Avevo impiegato fin troppo tempo a decidermi a muovere il culo.
Non mi era bastato l'invito – se così si poteva chiamare – di Alec di andare a parlare con Grace per farla ragionare.
C'erano volute diverse ore, una nottata infernale e una sbronza colossale per convincermi che mi sarei prostrato anche ai suoi piedi pur di riportarla tra le mie braccia.
Che cavolo, non lo avrei mai detto, ma quella donna, dalla lingua tagliente e gli occhi di ghiaccio, mi aveva totalmente stregato.
Non riuscivo a fare a meno di pensare a che sapore avesse, ai versi che faceva quando veniva.
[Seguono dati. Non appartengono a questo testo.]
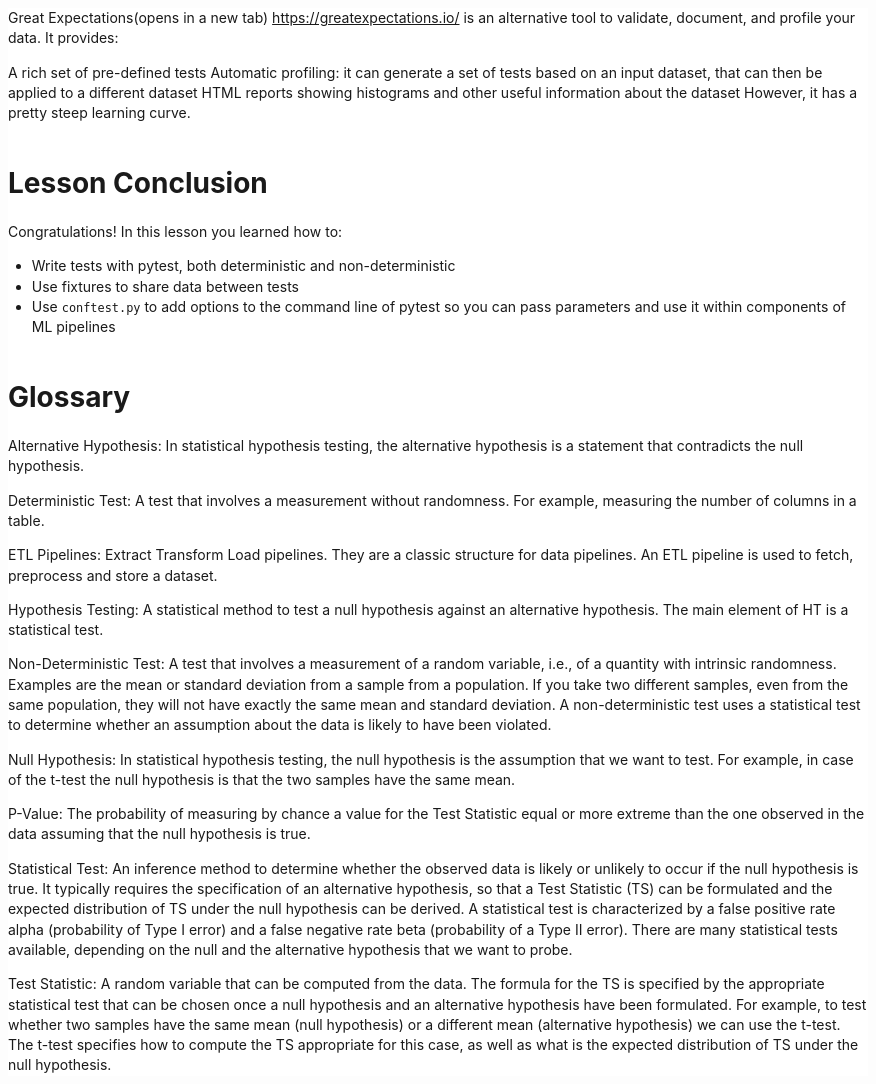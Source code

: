 Great Expectations(opens in a new tab) https://greatexpectations.io/ is an alternative tool to validate, document, and profile your data. It provides:

A rich set of pre-defined tests
Automatic profiling: it can generate a set of tests based on an input dataset, that can then be applied to a different dataset
HTML reports showing histograms and other useful information about the dataset
However, it has a pretty steep learning curve.

# Lesson Conclusion

Congratulations! In this lesson you learned how to:

* Write tests with pytest, both deterministic and non-deterministic 
* Use fixtures to share data between tests 
* Use `conftest.py` to add options to the command line of pytest so you can pass parameters and use it within components of ML pipelines

# Glossary

Alternative Hypothesis: In statistical hypothesis testing, the alternative hypothesis is a statement that contradicts the null hypothesis.

Deterministic Test: A test that involves a measurement without randomness. For example, measuring the number of columns in a table.

ETL Pipelines: Extract Transform Load pipelines. They are a classic structure for data pipelines. An ETL pipeline is used to fetch, preprocess and store a dataset.

Hypothesis Testing: A statistical method to test a null hypothesis against an alternative hypothesis. The main element of HT is a statistical test.

Non-Deterministic Test: A test that involves a measurement of a random variable, i.e., of a quantity with intrinsic randomness. Examples are the mean or standard deviation from a sample from a population. If you take two different samples, even from the same population, they will not have exactly the same mean and standard deviation. A non-deterministic test uses a statistical test to determine whether an assumption about the data is likely to have been violated.

Null Hypothesis: In statistical hypothesis testing, the null hypothesis is the assumption that we want to test. For example, in case of the t-test the null hypothesis is that the two samples have the same mean.

P-Value: The probability of measuring by chance a value for the Test Statistic equal or more extreme than the one observed in the data assuming that the null hypothesis is true.

Statistical Test: An inference method to determine whether the observed data is likely or unlikely to occur if the null hypothesis is true. It typically requires the specification of an alternative hypothesis, so that a Test Statistic (TS) can be formulated and the expected distribution of TS under the null hypothesis can be derived. A statistical test is characterized by a false positive rate alpha (probability of Type I error) and a false negative rate beta (probability of a Type II error). There are many statistical tests available, depending on the null and the alternative hypothesis that we want to probe.

Test Statistic: A random variable that can be computed from the data. The formula for the TS is specified by the appropriate statistical test that can be chosen once a null hypothesis and an alternative hypothesis have been formulated. For example, to test whether two samples have the same mean (null hypothesis) or a different mean (alternative hypothesis) we can use the t-test. The t-test specifies how to compute the TS appropriate for this case, as well as what is the expected distribution of TS under the null hypothesis.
Non potevo non ricordare il modo in cui si scioglieva tra le mie braccia, come riusciva ad abbandonarsi ai sensi, andando contro la sua stessa natura.
La verità è che Grace mi aveva fatto guardare sotto la sua maschera e quello che avevo visto mi era piaciuto.
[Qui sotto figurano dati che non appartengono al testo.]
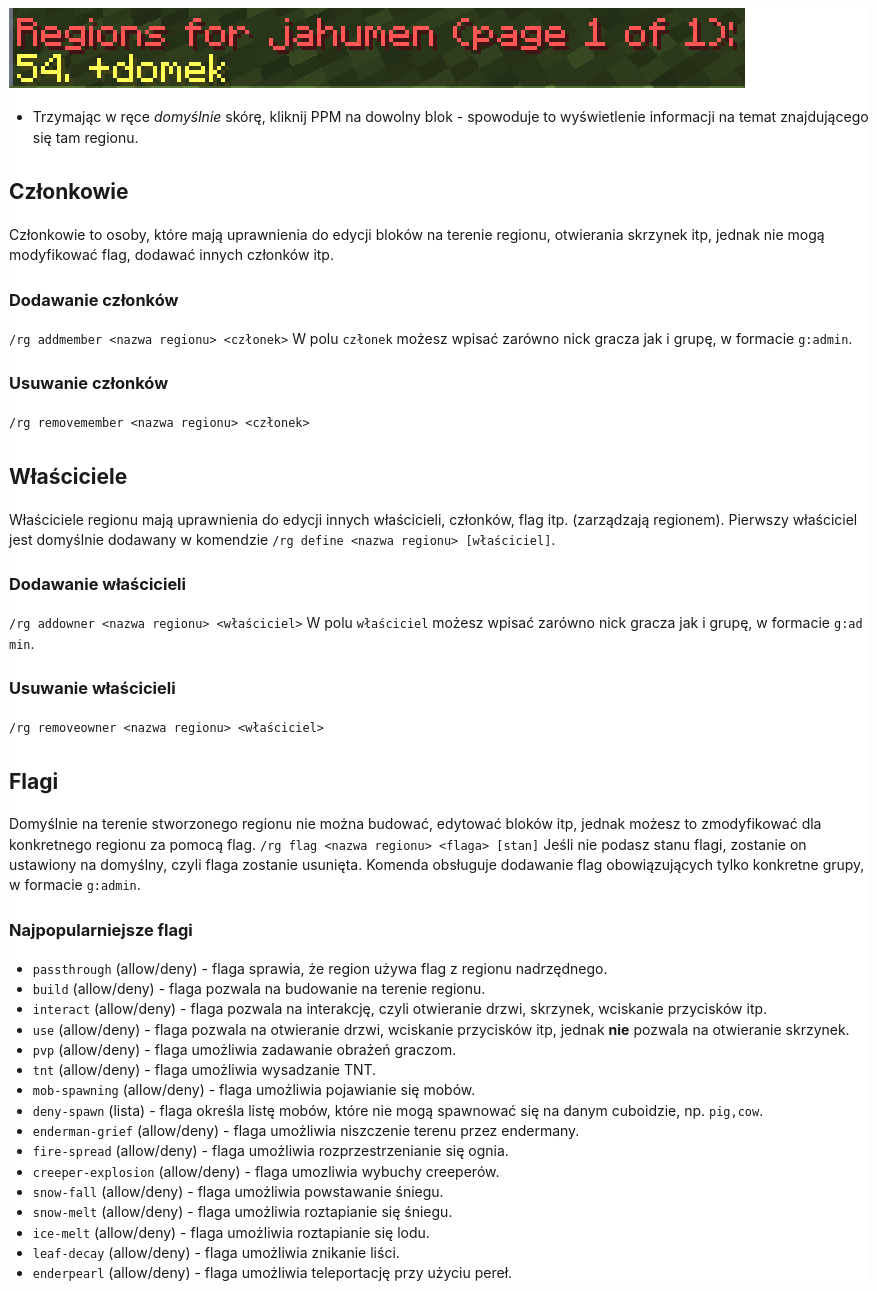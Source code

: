 ![1](../img/worldguard/4.png)
* Trzymając w ręce *domyślnie* skórę, kliknij PPM na dowolny blok - spowoduje to wyświetlenie informacji na temat znajdującego się tam regionu.

## Członkowie

Członkowie to osoby, które mają uprawnienia do edycji bloków na terenie regionu, otwierania skrzynek itp, jednak nie mogą modyfikować flag, dodawać innych członków itp.

### Dodawanie członków
`/rg addmember <nazwa regionu> <członek>`
W polu `członek` możesz wpisać zarówno nick gracza jak i grupę, w formacie `g:admin`.

### Usuwanie członków
`/rg removemember <nazwa regionu> <członek>`

## Właściciele

Właściciele regionu mają uprawnienia do edycji innych właścicieli, członków, flag itp. (zarządzają regionem).
Pierwszy właściciel jest domyślnie dodawany w komendzie `/rg define <nazwa regionu> [właściciel]`.

### Dodawanie właścicieli
`/rg addowner <nazwa regionu> <właściciel>`
W polu `właściciel` możesz wpisać zarówno nick gracza jak i grupę, w formacie `g:admin`.

### Usuwanie właścicieli
`/rg removeowner <nazwa regionu> <właściciel>`

## Flagi

Domyślnie na terenie stworzonego regionu nie można budować, edytować bloków itp, jednak możesz to zmodyfikować dla konkretnego regionu za pomocą flag.
`/rg flag <nazwa regionu> <flaga> [stan]`
Jeśli nie podasz stanu flagi, zostanie on ustawiony na domyślny, czyli flaga zostanie usunięta.
Komenda obsługuje dodawanie flag obowiązujących tylko konkretne grupy, w formacie `g:admin`.

### Najpopularniejsze flagi
* `passthrough` (allow/deny) - flaga sprawia, że region używa flag z regionu nadrzędnego.
* `build` (allow/deny) - flaga pozwala na budowanie na terenie regionu.
* `interact` (allow/deny) - flaga pozwala na interakcję, czyli otwieranie drzwi, skrzynek, wciskanie przycisków itp.
* `use` (allow/deny) - flaga pozwala na otwieranie drzwi, wciskanie przycisków itp, jednak **nie** pozwala na otwieranie skrzynek.
* `pvp` (allow/deny) - flaga umożliwia zadawanie obrażeń graczom.
* `tnt` (allow/deny) - flaga umożliwia wysadzanie TNT.
* `mob-spawning` (allow/deny) - flaga umożliwia pojawianie się mobów.
* `deny-spawn` (lista) - flaga określa listę mobów, które nie mogą spawnować się na danym cuboidzie, np. `pig,cow`.
* `enderman-grief` (allow/deny) - flaga umożliwia niszczenie terenu przez endermany.
* `fire-spread` (allow/deny) - flaga umożliwia rozprzestrzenianie się ognia.
* `creeper-explosion` (allow/deny) - flaga umozliwia wybuchy creeperów.
* `snow-fall` (allow/deny) - flaga umożliwia powstawanie śniegu.
* `snow-melt` (allow/deny) - flaga umożliwia roztapianie się śniegu.
* `ice-melt` (allow/deny) - flaga umożliwia roztapianie się lodu.
* `leaf-decay` (allow/deny) - flaga umożliwia znikanie liści.
* `enderpearl` (allow/deny) - flaga umożliwia teleportację przy użyciu pereł.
Alla fine, ero arrivato alla conclusione che non mi sarei arreso senza lottare.
Alec non aveva protestato quando avevo chiesto una giornata di ferie. Sapeva che ero intenzionato ad andare da Grace per braccarla e convincerla a ragionare. Tuttavia, anche i migliori piani hanno delle falle.
Mi ero presentato a casa sua all'ora di pranzo, convinto di trovarla a crogiolarsi nel dolore e nella sofferenza. Invece, ancor prima che potessi raggiungere il suo piano, il portiere mi aveva fermato informandomi che era uscita.
Di fronte al mio mazzo di rose – stupida idea di Samantha – e alla mia faccia delusa, aveva avuto pietà di me e mi aveva confidato di aver origliato l'indirizzo che aveva cominciato al tassista.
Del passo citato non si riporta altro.